IS×艦これ ~空を駆ける騎士と海原の戦乙女たち~ 作:オーダー・カオス
ちなみに艦これ側のキャラですが、以前活動報告で出した設定から使おうと思っています。戦艦は大和を加えて。
前篇 墜落せし翼
……クソ……ここまでかよ……
少年から青年へと移り変わろうとしていた少年は蒼穹から異なる青を湛える海原へと落ちていく。
そんな少年の目に入ったのは遥かに広がり、とても球体の弧には思えない地球の青とそこに点在する小さき点である自らを撃ち落とした白銀の鎧とそれに相対する六つの点であった。
しかし、それらは十秒も経たない前にそこに存在していた少年が墜落していくのにも拘わらず、気にも留めず尚も戦い続ける。
ははは……俺って本当に邪魔だったんだな……
少年は墜落していく中でそれを見て乾いた笑顔を浮かべた。
それは自嘲であり安堵によるものであった。
思えば、少年はこの数か月の中で苦しみ続けた。
最初はただ少年の方も、己を渦巻く環境に無自覚であった事による気楽さが招いたのかもしれない。
しかし、その後に待ち受けていた辛苦は最早理不尽と言っても過言ではないものであった。
そう考えるのならば、少年にとっては今、迎えようとしている「死」はその苦しみから逃れる術であり、少年がどこか安堵を覚えるのも無理はないのかもしれない。
千冬姉……ごめん……
そんなあらゆる苦しみから解放される「死」と言う救済を目前にして、少年は唯一の肉親であり味方で在り続けた実姉に詫びた。
少年の姉は世界でも最も強い存在だった。
しかし、そんなことを抜きにしても少年にとっては幼い頃から両親のいない環境の中で少年を見捨てることなく養い続けたただの「姉」でしかなかった。
たまに弟相手に暴力で黙らせたり、弟がだらしないと叱責したり、異論を断固として認めようとしなかったり、周囲よりも弟のことを比較的に厳しく扱う等横暴にも思える一面もあるが、それはある意味では「姉弟」としては当たり前の光景なのかもしれない。
そんなただの「姉弟」として、少年は姉を愛し尊敬していた。
何よりも周囲が少年に対して冷たくなろうとも姉だけは決して少年を見捨てたりはしなかった。
この出撃の前夜にも
『一夏、今回の件は……
無理をしなくていい』
普段ならば決して出さない出撃を止めることを促す言葉を出したのだ。
それを少年は
『大丈夫だよ。
千冬姉。今度こそは頑張るさ』
と気丈にも返した。
姉に心配をかけさせないためと『口ばかりの弟』と言う姉への侮辱にもなりかねない周囲からの評価を覆すためにも少年はこの作戦で汚名を返上しようと心を奮い立たせた。

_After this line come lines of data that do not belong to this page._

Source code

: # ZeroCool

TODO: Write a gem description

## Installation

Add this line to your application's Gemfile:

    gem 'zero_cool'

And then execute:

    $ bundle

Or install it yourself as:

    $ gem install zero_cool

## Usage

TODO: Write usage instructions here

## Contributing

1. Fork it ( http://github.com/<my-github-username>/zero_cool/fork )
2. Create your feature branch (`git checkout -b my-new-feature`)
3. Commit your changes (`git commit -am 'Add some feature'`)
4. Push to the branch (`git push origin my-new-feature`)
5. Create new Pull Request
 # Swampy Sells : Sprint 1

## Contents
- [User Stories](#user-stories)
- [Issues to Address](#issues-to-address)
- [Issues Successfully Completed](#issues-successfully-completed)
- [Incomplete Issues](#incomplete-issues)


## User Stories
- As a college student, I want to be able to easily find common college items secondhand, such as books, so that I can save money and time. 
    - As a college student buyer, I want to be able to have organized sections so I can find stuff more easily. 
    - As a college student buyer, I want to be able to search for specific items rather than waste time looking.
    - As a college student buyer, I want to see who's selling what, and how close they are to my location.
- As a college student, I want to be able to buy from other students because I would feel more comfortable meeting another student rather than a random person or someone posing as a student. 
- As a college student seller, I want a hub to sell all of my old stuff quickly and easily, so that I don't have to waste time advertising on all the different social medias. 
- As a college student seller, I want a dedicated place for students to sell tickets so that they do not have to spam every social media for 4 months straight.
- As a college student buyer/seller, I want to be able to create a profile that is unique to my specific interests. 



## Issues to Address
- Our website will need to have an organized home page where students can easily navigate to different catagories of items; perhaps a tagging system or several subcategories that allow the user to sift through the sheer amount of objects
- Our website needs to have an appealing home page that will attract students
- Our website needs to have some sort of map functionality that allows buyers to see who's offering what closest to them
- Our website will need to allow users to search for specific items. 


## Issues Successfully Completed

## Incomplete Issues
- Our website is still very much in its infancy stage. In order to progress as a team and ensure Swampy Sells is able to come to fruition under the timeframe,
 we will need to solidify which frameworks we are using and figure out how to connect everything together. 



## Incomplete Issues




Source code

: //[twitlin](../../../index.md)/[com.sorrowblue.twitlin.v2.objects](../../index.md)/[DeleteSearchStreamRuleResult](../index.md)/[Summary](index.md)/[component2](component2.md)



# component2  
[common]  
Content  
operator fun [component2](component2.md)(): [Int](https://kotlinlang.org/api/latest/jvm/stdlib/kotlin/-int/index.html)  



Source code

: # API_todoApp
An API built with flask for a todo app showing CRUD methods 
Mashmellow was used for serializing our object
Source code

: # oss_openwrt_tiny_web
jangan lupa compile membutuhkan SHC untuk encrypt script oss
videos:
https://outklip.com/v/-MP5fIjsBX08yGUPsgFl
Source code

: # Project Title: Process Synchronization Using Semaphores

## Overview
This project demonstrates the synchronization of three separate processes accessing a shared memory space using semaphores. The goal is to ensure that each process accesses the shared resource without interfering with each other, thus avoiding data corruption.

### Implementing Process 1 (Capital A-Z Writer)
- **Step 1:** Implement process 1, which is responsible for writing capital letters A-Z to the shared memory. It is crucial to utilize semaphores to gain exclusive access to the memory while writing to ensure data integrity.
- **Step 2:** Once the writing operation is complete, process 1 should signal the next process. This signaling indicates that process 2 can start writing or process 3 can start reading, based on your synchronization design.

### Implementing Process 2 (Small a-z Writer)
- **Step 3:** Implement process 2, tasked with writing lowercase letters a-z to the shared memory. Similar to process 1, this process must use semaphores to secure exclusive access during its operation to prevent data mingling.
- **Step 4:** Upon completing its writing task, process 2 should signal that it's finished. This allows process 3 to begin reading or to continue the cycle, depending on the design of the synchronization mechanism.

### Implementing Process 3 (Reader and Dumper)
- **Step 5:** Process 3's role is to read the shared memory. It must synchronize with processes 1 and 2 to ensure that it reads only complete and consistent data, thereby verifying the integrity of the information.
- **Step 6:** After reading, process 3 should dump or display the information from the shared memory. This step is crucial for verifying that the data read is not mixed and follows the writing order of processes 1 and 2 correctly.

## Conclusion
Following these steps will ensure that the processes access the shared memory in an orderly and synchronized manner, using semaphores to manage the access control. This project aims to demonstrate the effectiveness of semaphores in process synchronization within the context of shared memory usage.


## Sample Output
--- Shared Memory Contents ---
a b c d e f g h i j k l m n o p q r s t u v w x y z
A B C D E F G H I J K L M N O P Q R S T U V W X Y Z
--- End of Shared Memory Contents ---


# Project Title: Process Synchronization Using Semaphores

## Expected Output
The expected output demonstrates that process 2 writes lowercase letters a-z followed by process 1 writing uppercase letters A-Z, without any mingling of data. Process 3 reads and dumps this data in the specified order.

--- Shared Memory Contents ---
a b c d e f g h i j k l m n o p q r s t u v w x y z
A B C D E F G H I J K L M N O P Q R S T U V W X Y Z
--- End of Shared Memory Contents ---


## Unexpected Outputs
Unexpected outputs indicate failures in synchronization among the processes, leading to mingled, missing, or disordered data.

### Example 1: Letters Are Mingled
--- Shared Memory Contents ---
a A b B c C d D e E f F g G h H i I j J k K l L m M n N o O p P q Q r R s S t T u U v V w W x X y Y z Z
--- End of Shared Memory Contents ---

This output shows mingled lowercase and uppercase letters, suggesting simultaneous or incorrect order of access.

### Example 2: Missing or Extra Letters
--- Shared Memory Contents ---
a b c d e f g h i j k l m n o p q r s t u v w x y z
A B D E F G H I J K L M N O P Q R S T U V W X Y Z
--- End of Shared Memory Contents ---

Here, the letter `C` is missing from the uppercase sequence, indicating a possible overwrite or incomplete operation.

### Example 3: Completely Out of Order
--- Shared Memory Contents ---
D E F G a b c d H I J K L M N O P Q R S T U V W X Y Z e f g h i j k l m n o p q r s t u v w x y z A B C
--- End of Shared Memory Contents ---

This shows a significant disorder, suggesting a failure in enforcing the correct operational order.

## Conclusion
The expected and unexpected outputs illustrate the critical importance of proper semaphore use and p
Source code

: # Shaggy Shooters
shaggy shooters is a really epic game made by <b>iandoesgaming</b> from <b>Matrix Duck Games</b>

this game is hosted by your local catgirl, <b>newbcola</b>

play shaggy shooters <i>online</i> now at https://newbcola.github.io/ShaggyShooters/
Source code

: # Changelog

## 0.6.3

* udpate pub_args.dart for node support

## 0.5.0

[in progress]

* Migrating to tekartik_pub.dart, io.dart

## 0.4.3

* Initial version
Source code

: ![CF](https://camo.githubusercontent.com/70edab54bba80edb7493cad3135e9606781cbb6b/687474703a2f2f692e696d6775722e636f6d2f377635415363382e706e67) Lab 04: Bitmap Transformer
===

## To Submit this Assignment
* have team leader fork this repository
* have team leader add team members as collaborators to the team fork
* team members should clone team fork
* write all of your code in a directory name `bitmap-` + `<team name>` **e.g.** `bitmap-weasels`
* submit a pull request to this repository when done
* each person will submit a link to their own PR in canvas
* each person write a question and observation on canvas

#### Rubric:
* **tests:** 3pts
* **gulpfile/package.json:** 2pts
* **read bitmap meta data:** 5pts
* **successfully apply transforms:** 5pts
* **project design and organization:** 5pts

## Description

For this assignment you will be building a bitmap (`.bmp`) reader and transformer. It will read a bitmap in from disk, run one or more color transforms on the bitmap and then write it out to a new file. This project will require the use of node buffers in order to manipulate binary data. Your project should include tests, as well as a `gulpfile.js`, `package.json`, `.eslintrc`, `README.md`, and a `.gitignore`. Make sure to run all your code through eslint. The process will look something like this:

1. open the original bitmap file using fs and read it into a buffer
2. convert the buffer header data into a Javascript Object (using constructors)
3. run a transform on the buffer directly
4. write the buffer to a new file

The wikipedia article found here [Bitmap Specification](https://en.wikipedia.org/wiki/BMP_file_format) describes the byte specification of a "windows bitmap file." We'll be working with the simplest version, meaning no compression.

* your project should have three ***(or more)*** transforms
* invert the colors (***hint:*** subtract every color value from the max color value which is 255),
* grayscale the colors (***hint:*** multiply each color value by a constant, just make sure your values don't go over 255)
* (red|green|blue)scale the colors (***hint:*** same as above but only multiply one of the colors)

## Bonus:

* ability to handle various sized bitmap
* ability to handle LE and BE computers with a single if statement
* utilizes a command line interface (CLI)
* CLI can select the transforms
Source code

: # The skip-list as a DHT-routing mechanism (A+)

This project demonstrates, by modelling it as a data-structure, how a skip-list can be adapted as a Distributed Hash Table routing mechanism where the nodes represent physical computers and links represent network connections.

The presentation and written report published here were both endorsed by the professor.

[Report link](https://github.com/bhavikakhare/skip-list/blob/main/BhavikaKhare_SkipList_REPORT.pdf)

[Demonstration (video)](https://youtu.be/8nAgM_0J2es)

しかし、その結果少年は今にも死を迎えようとしている。
姉の名誉を守るどころか、「死」と言う虚無へと少年は足を踏み入れてしまった。
悔しいな……
既に初恋も。誇りも。そして、理想すらも奪われていた少年はこれ以上何も後悔することはないと思っていたがそれは違っていた。
奪われて初めて理解した幼馴染への想い。
実力も才能もその間に存在する圧倒的な差を見せつけられてズタボロにされた男の矜持。
そして、
『弱いくせに
『口先ばかりの男ですのね』
『弱いくせに出しゃばるなんてダサくないの?』
『恥ずかしいと思わないの?』
『フン、教官も貴様のような弟を持って不幸だな』
『男として恥ずかしくないのか?』
守られ続けていたことでその背中に憧れ今度は己が守る側になって見せると言う意思。
それら全てを嘲笑うかのように奪われながらも少年は辛うじて生き続けた。
尊厳を奪われながらも少年は美しかった。
だが、運命はそんな少年の僅かな足掻きすらも無慈悲に刈り取っていった。
既に命しか残されていないと言うのにそれを対価や代償と言わんばかりに。
……『守りたい』と言う願いを持つこと自体が罪だったのか……?
少年は理想と言う名の「太陽」を目指した。
少年は蝋の翼で飛翔したイカロスなのだろうか。
ならば、今、少年が海原へと呑み込まれようとしているのは「太陽」に焦がれると言う分不相応な夢を求め続けたことへの罰なのだろうか。
……誰か、教えてくれ……
姉すらも悲しませたと言う自責の念を抱きながら墜落した。
空の騎士はかくして、海原へ、奈落へと身を任せるのである。
最近、再び「うみねこのなく頃に」に嵌まってしまいました。
と言うか、実はあの作品が私が創作活動に大きな影響を与えています。